Thursday, 2 June 2016

Gezira Sporting Club

Founded in 1882 as a place for British expats to drink gin and pretend to play croquet, the GSC occupies a number of acres on the island of Zamalek in the very middle of Cairo.  It's not as good as it was, as the lefty Egyptian government of the 60s very unsportingly gave half the golf course to a youth club next door, but there are a number of attractions for the weary Cairene who is feeling weighed down by the world and his wallet.


Swimmers, runners and tennis and squash players are all catered for, and there are ponies for the use of spoilt children.  No one has a garden in Cairo, so the children not quite spoilt enough for a pony career around the club's grounds on bikes, skateboards and roller skates, and it's hard to walk from the entrance to the pool without getting run over.



The golfers are viewed with disgust by the rest, as their golf course could be converted into a beautiful car park.  The course is good, with a number of fine bunkers as sand is readily available.  There are decent practice facilities, although the putting green has been colonised by a number of stray kittens.  Don't ever use the practice bunker, which is in use as a latrine.  Next to the golf course is the dog area, where an enormous Alsatian named Bimbo is regularly shouted at by an assortment of small children.



I have had a few golf lessons with one of the resident pros, who gets through about 20 cigarettes during each hour long lesson and occasionally swigs from a coke can before tossing it nonchalantly into the nearest water hazard.  Part of the course used to be a botanical garden and there are some curious trees, including a few fake palm trees that are actually there to hold up PA speakers.

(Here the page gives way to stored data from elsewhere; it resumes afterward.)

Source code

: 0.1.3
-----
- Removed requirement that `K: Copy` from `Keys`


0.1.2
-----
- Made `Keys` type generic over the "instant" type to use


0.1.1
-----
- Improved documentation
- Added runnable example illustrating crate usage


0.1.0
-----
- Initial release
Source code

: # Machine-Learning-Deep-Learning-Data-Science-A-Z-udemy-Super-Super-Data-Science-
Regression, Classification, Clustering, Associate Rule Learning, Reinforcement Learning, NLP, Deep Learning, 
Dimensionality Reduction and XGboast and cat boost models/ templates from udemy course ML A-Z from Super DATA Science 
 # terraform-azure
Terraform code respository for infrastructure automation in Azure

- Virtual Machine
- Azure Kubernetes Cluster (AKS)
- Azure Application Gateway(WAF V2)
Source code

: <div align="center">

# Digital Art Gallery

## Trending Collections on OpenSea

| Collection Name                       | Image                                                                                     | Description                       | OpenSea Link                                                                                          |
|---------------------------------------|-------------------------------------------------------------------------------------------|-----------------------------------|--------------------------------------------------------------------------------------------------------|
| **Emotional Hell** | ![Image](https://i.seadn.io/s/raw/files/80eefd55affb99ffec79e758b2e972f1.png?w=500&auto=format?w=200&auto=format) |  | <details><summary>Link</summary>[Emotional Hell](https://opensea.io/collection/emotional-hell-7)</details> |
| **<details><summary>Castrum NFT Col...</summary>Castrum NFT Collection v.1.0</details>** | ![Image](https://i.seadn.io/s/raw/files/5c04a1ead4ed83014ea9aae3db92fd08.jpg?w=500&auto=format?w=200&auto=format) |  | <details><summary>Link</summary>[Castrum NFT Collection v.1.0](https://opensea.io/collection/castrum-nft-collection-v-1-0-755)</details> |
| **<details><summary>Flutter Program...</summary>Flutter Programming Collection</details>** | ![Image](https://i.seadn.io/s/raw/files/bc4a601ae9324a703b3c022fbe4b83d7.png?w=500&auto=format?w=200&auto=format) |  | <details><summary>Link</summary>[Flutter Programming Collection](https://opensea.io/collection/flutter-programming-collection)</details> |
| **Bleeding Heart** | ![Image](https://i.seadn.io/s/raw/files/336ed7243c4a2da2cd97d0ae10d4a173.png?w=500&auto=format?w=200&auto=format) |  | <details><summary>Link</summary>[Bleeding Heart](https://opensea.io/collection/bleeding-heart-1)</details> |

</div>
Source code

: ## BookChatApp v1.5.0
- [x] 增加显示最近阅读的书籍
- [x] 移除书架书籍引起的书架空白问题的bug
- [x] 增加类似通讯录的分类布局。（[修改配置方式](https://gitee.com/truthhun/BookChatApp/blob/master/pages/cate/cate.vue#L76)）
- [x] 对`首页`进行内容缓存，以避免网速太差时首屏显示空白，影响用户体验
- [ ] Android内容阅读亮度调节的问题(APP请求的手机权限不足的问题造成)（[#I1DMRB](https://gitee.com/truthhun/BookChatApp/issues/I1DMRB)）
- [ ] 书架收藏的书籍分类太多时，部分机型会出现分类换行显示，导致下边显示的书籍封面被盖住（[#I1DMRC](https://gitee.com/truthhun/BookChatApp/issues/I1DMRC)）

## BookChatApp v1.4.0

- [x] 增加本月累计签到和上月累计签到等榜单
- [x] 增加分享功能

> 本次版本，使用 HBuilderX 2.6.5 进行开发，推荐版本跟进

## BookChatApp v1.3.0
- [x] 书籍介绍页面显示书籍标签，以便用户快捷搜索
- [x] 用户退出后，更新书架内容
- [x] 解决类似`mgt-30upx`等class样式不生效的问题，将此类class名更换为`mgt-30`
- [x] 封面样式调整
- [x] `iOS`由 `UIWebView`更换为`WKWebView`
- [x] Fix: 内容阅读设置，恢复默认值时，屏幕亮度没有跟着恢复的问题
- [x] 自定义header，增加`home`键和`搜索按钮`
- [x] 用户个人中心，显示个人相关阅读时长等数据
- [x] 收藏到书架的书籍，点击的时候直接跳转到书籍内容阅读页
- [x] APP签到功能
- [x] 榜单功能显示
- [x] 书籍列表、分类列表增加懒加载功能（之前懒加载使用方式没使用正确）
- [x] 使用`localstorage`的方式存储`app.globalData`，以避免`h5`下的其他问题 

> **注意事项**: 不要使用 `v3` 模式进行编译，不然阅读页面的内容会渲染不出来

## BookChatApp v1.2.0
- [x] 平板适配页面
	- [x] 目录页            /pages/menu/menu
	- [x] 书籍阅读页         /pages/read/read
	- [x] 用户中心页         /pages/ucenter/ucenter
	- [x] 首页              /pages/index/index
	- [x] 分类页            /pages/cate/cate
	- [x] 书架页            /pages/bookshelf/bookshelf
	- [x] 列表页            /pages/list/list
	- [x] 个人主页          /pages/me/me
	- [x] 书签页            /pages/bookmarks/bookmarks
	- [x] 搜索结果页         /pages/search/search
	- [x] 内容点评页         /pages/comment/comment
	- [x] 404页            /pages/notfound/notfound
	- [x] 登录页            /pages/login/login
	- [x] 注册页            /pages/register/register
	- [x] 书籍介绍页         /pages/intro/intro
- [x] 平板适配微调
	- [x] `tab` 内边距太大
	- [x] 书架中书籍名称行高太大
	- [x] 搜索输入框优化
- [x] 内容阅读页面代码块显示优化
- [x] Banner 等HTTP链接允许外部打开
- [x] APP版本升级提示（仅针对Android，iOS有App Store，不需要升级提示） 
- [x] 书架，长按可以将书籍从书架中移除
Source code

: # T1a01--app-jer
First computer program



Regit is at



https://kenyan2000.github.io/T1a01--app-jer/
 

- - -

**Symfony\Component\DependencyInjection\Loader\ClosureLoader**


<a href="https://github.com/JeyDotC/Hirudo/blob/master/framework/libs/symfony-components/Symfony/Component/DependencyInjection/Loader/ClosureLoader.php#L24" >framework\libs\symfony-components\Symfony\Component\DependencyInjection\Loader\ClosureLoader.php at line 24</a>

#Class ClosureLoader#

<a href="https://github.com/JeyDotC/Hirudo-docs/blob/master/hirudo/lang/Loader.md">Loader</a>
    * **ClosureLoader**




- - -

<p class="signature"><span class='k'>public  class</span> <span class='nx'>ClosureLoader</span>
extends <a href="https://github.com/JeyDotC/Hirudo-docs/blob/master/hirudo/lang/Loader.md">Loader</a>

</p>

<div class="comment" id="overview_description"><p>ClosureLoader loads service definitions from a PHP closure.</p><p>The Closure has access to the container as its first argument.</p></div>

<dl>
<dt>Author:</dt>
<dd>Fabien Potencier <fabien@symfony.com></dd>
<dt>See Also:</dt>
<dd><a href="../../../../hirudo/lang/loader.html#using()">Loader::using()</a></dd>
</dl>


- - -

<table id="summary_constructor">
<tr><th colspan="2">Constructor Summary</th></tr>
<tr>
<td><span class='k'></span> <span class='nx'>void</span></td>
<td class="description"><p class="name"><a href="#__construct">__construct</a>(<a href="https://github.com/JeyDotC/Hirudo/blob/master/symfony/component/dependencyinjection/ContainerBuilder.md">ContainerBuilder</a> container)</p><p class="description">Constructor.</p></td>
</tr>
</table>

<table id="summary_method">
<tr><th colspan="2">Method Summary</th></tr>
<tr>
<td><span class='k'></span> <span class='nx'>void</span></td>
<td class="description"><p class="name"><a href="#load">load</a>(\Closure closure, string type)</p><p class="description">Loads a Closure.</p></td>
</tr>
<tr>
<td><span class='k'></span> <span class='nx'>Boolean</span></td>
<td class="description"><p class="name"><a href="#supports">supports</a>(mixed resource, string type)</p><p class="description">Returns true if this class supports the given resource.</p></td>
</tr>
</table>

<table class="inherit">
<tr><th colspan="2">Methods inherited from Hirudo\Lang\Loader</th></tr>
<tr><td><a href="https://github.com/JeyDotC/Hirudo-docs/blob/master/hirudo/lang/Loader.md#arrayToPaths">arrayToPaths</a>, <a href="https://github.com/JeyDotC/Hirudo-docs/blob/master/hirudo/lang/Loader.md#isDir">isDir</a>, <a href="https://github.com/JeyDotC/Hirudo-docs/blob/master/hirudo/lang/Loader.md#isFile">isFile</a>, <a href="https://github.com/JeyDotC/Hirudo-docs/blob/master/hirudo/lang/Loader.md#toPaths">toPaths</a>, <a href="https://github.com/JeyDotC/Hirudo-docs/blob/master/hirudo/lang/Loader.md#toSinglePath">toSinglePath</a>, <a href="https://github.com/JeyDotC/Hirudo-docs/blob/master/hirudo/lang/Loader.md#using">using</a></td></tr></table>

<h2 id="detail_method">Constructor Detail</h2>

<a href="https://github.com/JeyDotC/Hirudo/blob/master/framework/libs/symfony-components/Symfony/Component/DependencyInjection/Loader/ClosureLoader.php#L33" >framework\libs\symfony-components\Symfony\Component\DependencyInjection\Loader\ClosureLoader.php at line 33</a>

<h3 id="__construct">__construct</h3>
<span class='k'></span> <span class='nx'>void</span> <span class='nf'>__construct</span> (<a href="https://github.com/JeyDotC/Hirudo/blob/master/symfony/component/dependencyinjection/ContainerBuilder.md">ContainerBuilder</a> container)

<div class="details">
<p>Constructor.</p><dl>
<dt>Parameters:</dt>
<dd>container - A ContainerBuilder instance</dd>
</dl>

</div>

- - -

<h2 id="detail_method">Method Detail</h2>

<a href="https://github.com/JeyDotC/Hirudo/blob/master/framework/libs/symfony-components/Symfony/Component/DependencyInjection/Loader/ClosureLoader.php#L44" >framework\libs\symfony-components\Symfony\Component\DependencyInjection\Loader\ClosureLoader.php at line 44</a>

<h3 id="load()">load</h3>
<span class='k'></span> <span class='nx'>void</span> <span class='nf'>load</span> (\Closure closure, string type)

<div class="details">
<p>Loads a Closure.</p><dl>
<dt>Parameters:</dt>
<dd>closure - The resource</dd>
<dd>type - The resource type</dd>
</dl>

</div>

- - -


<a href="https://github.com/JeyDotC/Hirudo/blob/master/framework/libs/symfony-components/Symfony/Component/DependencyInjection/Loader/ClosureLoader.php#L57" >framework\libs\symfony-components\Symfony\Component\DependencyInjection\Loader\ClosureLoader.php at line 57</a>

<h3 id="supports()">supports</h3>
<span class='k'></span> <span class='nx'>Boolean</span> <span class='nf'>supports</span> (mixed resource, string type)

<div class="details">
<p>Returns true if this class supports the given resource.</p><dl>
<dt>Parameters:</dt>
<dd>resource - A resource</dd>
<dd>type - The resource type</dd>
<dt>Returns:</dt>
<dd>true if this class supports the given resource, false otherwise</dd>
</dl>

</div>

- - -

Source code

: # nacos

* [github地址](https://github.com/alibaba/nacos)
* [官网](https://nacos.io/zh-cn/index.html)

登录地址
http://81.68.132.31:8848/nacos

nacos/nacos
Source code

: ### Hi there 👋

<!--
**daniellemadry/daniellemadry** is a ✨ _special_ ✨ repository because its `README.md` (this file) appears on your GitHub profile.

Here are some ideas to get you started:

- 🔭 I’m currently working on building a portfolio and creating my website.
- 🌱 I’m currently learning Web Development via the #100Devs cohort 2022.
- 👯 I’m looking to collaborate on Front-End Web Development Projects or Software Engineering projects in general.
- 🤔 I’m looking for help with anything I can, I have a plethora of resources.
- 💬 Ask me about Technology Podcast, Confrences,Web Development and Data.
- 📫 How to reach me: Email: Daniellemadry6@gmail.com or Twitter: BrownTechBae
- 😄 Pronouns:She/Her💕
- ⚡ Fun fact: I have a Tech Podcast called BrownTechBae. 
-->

The club operates a kind of rent control that means that a family's membership will never increase in price.  Given that 90% of the families at the club have been members since the 1950s, this means that the handful of recent expat members are essentially bankrolling the entire operation.  The membership cards are glorious - mine says SIMON RANDALL in huge letters, and Caroline's says SIMON RANDALL in huge letters, followed by a modest c.millet underneath.  Quite right.



A bit of the golf course, with a real palm tree in the foreground.  The Ministry of Foreign Affairs is just behind the trees.